By now, it's all over the Internet, all over the evening news, all over everywhere: Borders has filed for Chapter 11. Stores will close and people will be out of work. As a book-lover, I should have 'feelings' about this. I guess I do have some. I used to frequent Borders when I was younger. They have a terrific classical music section, or they did back then. The coffee bar in the store was a novelty back then, and sometimes I'd stop in just for a drink. Honestly, I always found their book section sort of lackluster and diffuse, good if you wanted something off the NYT Best-Seller list but not so hot if you're looking for something more off-beat or localized.
If the entire chain goes under, as it seems to be in danger of doing, that would be A Bad Thing for sure. Between them and Barnes and Noble, they virtually killed off indie bookstores in the country. Buying books will be reduced to the click of a mouse for many people. They'll miss the serendipity of the remainder table, of the interestingly-titled book that wound up on the shelf next to what they were going for, or the tantalizing history book they happened across when they accidentally wandered into that aisle. They'll miss the communal experience of having a place to go and feel less alone, the surge of validation when they ask at the counter for an author they were sure NO ONE ELSE had ever heard of, only to be told they were all sold out. If the bookstore was really good, the bookseller might even add, by the way, the store has a book discussion group on that genre, if you want to come.
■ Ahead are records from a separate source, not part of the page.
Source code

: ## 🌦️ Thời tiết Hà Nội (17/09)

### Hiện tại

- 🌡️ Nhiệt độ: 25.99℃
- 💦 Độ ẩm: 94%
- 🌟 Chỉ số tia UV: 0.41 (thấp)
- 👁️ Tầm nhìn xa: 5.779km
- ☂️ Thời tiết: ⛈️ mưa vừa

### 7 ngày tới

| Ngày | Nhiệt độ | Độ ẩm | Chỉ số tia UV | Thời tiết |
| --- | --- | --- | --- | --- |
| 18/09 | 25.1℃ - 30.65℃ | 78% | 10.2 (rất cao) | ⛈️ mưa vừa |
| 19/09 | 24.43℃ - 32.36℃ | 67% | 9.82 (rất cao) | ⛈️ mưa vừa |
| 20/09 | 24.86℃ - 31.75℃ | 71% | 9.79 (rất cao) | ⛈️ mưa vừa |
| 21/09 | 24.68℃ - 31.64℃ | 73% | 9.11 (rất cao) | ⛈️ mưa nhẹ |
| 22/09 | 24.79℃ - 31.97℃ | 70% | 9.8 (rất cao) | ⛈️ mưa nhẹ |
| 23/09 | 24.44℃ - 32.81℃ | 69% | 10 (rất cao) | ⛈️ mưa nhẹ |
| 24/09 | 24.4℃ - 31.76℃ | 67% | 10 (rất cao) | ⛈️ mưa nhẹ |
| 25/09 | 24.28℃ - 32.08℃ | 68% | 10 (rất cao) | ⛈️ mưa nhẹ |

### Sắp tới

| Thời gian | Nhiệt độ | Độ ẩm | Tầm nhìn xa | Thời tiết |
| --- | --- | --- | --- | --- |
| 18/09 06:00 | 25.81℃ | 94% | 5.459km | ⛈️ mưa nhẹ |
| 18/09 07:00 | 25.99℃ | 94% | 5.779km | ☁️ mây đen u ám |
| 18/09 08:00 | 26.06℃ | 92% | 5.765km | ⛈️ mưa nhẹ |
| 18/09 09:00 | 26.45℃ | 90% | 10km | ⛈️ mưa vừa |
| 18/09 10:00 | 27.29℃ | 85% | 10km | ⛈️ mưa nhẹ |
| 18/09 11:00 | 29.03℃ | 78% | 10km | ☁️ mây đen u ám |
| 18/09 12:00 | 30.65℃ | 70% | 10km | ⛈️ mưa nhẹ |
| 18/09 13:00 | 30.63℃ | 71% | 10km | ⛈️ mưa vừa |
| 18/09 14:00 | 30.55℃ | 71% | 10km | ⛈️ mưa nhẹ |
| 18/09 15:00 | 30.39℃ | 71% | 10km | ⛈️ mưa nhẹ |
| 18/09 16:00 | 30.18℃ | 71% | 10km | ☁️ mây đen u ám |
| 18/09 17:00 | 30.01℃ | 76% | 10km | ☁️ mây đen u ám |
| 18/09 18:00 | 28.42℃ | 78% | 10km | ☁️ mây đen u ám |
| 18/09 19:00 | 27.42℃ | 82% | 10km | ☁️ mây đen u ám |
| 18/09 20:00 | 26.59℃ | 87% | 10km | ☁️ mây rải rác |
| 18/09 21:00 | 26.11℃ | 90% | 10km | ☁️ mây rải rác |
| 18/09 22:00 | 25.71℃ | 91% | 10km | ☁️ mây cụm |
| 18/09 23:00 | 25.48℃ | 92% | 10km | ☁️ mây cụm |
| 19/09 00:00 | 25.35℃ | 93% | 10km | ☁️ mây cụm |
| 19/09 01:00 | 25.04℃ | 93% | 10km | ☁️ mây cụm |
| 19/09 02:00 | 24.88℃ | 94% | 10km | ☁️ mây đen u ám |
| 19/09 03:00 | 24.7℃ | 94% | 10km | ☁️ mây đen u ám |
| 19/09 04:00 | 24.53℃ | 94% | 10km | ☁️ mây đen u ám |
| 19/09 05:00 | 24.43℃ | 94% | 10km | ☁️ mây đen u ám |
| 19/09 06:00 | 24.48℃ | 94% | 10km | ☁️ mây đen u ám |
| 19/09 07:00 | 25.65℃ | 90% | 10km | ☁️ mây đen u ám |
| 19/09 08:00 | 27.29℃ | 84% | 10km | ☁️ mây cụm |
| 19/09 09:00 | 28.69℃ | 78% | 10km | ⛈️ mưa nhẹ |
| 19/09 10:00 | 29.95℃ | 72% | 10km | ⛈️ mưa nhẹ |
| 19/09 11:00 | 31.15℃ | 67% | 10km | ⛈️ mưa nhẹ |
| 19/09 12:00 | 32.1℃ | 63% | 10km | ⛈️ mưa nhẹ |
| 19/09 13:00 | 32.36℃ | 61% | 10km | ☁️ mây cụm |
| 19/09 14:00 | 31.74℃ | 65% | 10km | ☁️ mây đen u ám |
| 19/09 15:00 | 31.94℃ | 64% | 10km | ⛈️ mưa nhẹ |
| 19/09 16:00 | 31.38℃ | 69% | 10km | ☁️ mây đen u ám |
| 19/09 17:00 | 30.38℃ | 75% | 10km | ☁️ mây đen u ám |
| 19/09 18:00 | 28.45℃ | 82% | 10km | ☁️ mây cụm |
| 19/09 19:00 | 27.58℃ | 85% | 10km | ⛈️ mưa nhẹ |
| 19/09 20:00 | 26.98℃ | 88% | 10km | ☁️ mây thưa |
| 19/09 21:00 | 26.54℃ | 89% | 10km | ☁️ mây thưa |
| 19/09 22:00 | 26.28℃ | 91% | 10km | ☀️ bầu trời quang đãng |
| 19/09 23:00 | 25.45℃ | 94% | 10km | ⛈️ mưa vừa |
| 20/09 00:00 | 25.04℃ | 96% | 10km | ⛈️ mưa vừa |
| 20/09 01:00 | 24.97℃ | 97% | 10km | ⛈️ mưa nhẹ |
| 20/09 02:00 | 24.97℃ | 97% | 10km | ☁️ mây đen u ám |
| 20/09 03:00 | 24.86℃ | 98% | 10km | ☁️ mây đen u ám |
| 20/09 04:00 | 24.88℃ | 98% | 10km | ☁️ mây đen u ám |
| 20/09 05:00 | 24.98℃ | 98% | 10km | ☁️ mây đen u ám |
Many commentors on stories about the fall of Borders have sunk to schadenfreude. It's certainly tempting: you opened your mega-store across from my favorite indie bookstore, they were out of business in a year, how's it feel, motherfuckers, how's it feel? The problem is that the people that stand to be hurt the most by this, as always, aren't corporate suits. They're little guys. Like Manny, Roz, Nicolette and Jackie from Last Night at the Lobster. Kids putting themselves through college, single moms, retirees forced back into the workforce, veterans who came home and couldn't get better jobs. And, increasingly, people who played by life's rules, attended college, and wound up with little more to show for it than a job at a failing bookstore.
The first round of closings will affect an estimated 19,500 people. I wish all of them a soft landing.